* EXERCISE OBJECTIVE
If a line in the entries below holds the string "frequency", copy it.

--- RECORDS FOR PROCESSING Enclosed Below ---

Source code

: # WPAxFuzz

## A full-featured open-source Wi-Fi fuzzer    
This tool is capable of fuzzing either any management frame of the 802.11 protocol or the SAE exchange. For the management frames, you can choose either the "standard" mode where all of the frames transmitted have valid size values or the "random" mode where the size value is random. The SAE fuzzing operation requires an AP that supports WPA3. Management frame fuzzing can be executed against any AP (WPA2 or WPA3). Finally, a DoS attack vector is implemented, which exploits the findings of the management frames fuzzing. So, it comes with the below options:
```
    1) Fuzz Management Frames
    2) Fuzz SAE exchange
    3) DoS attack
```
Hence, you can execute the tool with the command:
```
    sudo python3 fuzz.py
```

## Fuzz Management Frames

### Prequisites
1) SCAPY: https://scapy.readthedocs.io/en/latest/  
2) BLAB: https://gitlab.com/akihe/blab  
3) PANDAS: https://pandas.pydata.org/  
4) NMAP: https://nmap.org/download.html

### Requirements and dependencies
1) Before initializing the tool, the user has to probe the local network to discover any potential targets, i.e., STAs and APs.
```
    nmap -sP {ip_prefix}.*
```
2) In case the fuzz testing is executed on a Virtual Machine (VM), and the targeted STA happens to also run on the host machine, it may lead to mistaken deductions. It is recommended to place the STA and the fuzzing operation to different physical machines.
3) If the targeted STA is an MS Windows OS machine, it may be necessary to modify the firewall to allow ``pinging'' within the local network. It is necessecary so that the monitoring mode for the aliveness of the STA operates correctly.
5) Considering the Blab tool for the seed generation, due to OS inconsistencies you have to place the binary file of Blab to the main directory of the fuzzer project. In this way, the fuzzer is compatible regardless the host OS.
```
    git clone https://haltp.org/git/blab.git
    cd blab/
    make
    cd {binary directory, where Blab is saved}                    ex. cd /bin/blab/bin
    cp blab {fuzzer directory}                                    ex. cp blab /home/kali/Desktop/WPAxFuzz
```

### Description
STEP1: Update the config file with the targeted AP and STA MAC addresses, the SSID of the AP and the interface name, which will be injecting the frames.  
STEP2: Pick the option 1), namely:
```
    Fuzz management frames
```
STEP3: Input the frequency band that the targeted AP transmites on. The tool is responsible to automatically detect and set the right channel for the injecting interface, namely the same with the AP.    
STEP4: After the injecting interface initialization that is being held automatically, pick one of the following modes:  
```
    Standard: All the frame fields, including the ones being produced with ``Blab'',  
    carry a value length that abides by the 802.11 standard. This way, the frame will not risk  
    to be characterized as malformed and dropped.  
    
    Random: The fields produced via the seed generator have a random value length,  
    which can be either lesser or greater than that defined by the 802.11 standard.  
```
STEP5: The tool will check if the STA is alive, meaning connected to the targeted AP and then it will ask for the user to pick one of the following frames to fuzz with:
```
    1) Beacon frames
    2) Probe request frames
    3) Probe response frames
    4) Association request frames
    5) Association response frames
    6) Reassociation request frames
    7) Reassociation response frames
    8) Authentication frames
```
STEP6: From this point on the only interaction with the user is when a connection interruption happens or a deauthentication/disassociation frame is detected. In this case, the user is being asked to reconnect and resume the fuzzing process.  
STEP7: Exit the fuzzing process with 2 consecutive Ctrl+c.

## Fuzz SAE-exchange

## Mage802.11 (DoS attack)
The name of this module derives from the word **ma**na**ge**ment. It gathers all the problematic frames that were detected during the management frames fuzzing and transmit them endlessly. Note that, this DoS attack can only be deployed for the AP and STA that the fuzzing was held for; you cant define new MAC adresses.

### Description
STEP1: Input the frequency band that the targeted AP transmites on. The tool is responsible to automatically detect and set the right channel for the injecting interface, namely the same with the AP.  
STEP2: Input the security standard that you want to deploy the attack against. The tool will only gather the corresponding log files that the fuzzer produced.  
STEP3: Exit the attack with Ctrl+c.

--- End of Enclosed RECORDS FOR PROCESSING ---
--- RECORDS FOR PROCESSING Enclosed Below ---

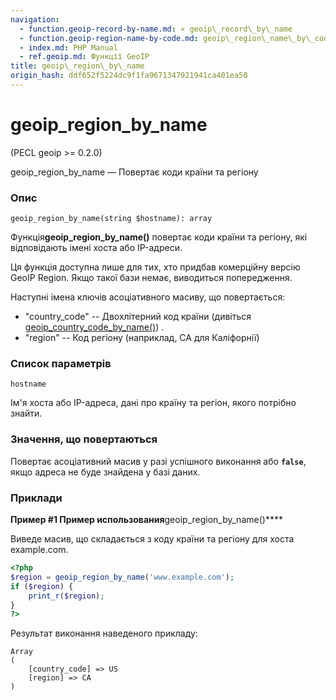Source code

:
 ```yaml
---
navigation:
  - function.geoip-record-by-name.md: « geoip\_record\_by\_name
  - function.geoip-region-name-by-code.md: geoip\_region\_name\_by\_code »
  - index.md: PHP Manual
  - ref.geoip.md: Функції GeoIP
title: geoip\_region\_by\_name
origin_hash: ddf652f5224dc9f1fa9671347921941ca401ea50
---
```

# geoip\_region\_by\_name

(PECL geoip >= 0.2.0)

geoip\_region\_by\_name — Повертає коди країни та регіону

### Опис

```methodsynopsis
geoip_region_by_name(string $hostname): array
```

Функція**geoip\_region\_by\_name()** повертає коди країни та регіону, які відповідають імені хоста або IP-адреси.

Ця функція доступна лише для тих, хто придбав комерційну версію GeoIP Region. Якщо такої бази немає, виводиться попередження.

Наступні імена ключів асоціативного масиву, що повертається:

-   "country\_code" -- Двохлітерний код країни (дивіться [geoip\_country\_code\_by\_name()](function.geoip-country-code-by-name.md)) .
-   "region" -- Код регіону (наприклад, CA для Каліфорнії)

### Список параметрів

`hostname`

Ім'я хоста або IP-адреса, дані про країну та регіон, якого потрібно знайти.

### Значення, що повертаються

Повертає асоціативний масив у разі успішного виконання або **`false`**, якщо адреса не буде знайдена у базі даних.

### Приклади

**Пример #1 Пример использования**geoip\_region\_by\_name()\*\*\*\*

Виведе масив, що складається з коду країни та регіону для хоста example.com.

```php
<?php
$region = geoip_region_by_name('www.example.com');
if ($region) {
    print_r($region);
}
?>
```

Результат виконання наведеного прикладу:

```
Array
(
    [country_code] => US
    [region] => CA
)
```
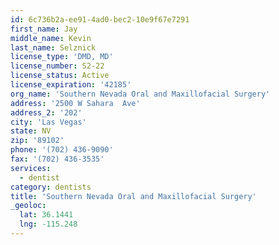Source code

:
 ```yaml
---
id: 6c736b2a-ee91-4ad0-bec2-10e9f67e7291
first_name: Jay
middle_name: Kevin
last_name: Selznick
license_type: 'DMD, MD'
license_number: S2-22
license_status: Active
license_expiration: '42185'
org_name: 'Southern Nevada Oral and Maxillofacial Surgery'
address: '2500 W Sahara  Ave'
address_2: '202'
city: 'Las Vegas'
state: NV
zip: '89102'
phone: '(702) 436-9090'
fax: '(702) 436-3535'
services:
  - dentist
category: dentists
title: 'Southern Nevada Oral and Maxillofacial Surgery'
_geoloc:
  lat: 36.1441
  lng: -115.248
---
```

--- End of Enclosed RECORDS FOR PROCESSING ---

* ANSWER AREA
STEP3: Input the frequency band that the targeted AP transmites on. The tool is responsible to automatically detect and set the right channel for the injecting interface, namely the same with the AP.    
STEP1: Input the frequency band that the targeted AP transmites on. The tool is responsible to automatically detect and set the right channel for the injecting interface, namely the same with the AP.  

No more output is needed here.